PSN-L Email List Message

Subject: Re: New PSN event file format.
From: Edward Cranswick cranswick@........
Date: Thu, 29 Jun 2000 18:01:03 -0600


Larry-
    After 20 years experience with digital seismic data file formats,
particularly the USGS "DR100 Format" (DR1), I have been procrastinating about
responding to your proposal of a "New PSN event file format", but I finally just
went out, drank a quadruple espresso followed by two large cups of dark roast
which were consumed in conjunction with two large sugar-laden, white-flour
pastries, and now I am ready to go ... though, maybe I've already gone.

(Actually, I have also been distracted by a number of other issues such as my
USGS job responsibilities and some other PSN stuff which I will post to PSN-L
after I finish this).

Larry Cochrane wrote:

> Greetings,
>
> Recently I created a web page at http://www.seismicnet.com/psnformat4.html
> that documents a new PSN event file format I would like to propose we use
> once software is written to handle the new format. This format would
> replace the existing type 3 format (see
> http://www.seismicnet.com/info/format.txt) currently being used by PSN
> stations. The reason for this change is to add new fields needed to better
> describe the stations seismometer etc.

My first response, like Karl's,

>  Great job coming up with the new PSN type 4 file format.  This should serve
>  us well.  I, for one, really appreciate your efforts.

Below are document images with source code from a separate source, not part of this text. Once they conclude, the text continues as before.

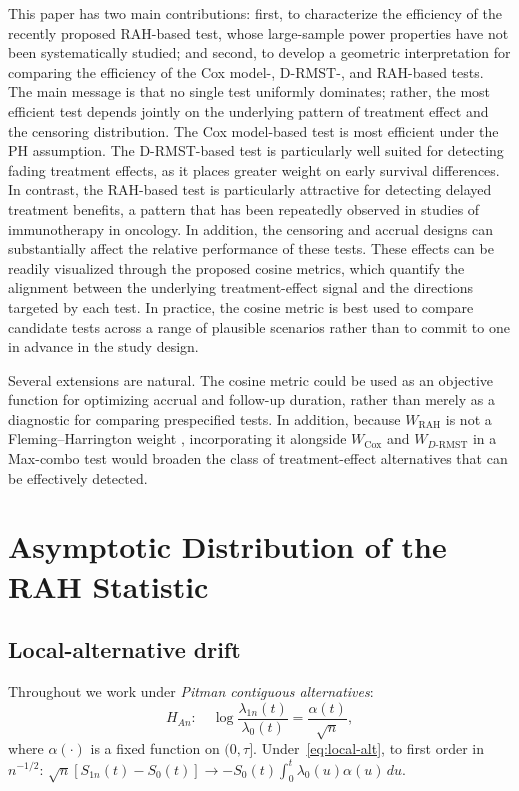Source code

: \documentclass[12pt]{article}
\newcommand{\RAH}{\mathrm{RAH}}
\newcommand{\DRMST}{D\text{-}\mathrm{RMST}}
\newcommand{\dd}{\,d}
\begin{document}
This paper has two main contributions: first, to characterize the efficiency of the recently proposed RAH-based test, whose large-sample power properties have not been systematically studied; and second, to develop a geometric interpretation for comparing the efficiency of the Cox model-, D-RMST-, and RAH-based tests. The main message is that no single test uniformly dominates; rather, the most efficient test depends jointly on the underlying pattern of treatment effect and the censoring distribution. The Cox model-based test is most efficient under the PH assumption. The D-RMST-based test is particularly well suited for detecting fading treatment effects, as it places greater weight on early survival differences. In contrast, the RAH-based test is particularly attractive for detecting delayed treatment benefits, a pattern that has been repeatedly observed in studies of immunotherapy in oncology. In addition, the censoring and accrual designs can substantially affect the relative performance of these tests. These effects can be readily visualized through the proposed cosine metrics, which quantify the alignment between the underlying treatment-effect signal and the directions targeted by each test. In practice, the cosine metric is best used to compare candidate tests across a range of plausible scenarios rather than to commit to one in advance in the study design.








Several extensions are natural. The cosine metric could be used as an objective function for optimizing accrual and follow-up duration, rather than merely as a diagnostic for comparing prespecified tests. In addition, because $W_{\RAH}$ is not a Fleming--Harrington weight \citep{FlemingHarrington1991}, incorporating it alongside $W_{\mathrm{Cox}}$ and $W_{\DRMST}$ in a Max-combo test would broaden the class of treatment-effect alternatives that can be effectively detected.


\appendix

\section{Asymptotic Distribution of the RAH Statistic}
\label{sec:appendix-proofs}

\subsection{Local-alternative drift}
Throughout we work under \emph{Pitman contiguous alternatives}:
\begin{equation}\label{eq:local-alt}
  H_{An}:\quad
  \log\frac{\lambda_{1n}(t)}{\lambda_0(t)}=\frac{\alpha(t)}{\sqrt{n}},
\end{equation}
where $\alpha(\cdot)$ is a fixed function on $(0,\tau]$.
Under~\eqref{eq:local-alt}, to first order in $n^{-1/2}$:
$\sqrt{n}[S_{1n}(t)-S_0(t)]\to-S_0(t)\int_0^t\lambda_0(u)\alpha(u)\dd u$.
\end{document}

is that the format is excellent and that you are very been brave (probably
crazy), competent and conscientious to embark upon this upgrade. The format could
fly as is now, but I do have a few suggestions and some comments with respect to
the other responses you have already received from Ted, Arie, Angel, etc.

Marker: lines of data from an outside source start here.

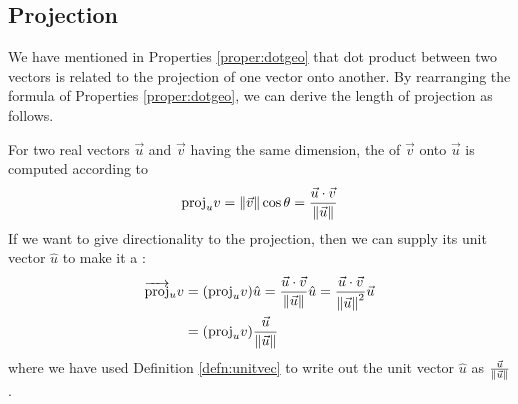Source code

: \subsection{Projection}
We have mentioned in Properties \ref{proper:dotgeo} that dot product between two vectors is related to the projection of one vector onto another. By rearranging the formula of Properties \ref{proper:dotgeo}, we can derive the length of projection as follows.
\begin{center}
\end{center}
\begin{proper}
\label{proper:proj}
For two real vectors $\vec{u}$ and $\vec{v}$ having the same dimension, the  of $\vec{v}$ onto $\vec{u}$ is computed according to
\begin{align*}
\text{proj}_u v = \norm{\vec{v}} \cos\theta = \frac{\vec{u} \cdot \vec{v}}{\norm{\vec{u}}}    
\end{align*}
If we want to give directionality to the projection, then we can supply its unit vector $\hat{u}$ to make it a :
\begin{align*}
\overrightarrow{\text{proj}}_u v &= (\text{proj}_u v) \hat{u} = \frac{\vec{u} \cdot \vec{v}} {\norm{\vec{u}}} \hat{u} = \frac{\vec{u} \cdot \vec{v}}{\norm{\vec{u}}^2} \vec{u} \\
&= (\text{proj}_u v) \frac{\vec{u}}{\norm{\vec{u}}}
\end{align*}
where we have used Definition \ref{defn:unitvec} to write out the unit vector $\hat{u}$ as $\frac{\vec{u}}{\norm{\vec{u}}}$.
\end{proper}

> As you can see from the document the event file is broken up into 4
> sections. The first being the fixed header section. This part of the event
> file would supply the most common information needed by a program like
> WinQuake to display the event data.

Ted suggested a more generalized approach to the format:

>  That's the only are[a] where I thought your design was a little weak
>  -- too much information in a fixed area.  I think that was my big mistake in
>  defining the SDAS/EMON format and I didn't want to see you go down that
>  road again.

but -- though I understand and sympathize with his concern about getting locked
into some rigid and insufficient structure -- I think your plan to have a fixed
header block that contains the most common and minimally required information is
the best approach.

> The next section is variable in length. it would contain variable length
> strings (up to 254 characters in length) used for the comment, station
> location, sensor information etc It would also contain other information
> not in the fixed sections of the header. The format of this section is
> designed so that new fields can be added in the future without changing the
> overall format of the event file.

I think this is important because it adds flexibility to the file structure, and
that addresses Ted's concern. In particular, more information is often needed
about the path from sensor to screen: you should be able to separate the
"Sensitivity" (Ground-motion-unit/Count) into its component parts, as is done in
DR1 format. In general, there is a Transducer (sensor) constant
(Volts/Ground-motion-unit), an amplifier Amplification (scalar multiplier of
Volts), and a Digitizing constant (Counts/Volt), or Volt/LSB, which is determined
by the A/D resolution in bits (which defines the full-scale output in counts) and
the A/D full-scale input voltages (and remember there might be gain-ranging,
though not in the New Millenium, I hope). The value of one of these components
may change, such as the gain, and it is easy to keep track of these values rather
than just tweaking the "Sensitivity".

Sensitivity = 1 / [ (Transducer constant) * Amplification * (Digitizing constant)
]

We also usually assume that the sensor has a frequency band of nominally "flat
response" to some form of input ground motion -- acceleration, velocity,
displacement: as you have specified in the "Sensor Output" (should be "Input",
because the sensor output is volts) -- and that this frequency band is bounded
above and below. Therefore, like filter specifications, these upper and lower
frequency bounds also need to be stored in terms of both their corner frequencies
and some measure of the steepness of their response decays or attenuations (e.g.,
dB/octave) above and below, respectively, these corner frequencies.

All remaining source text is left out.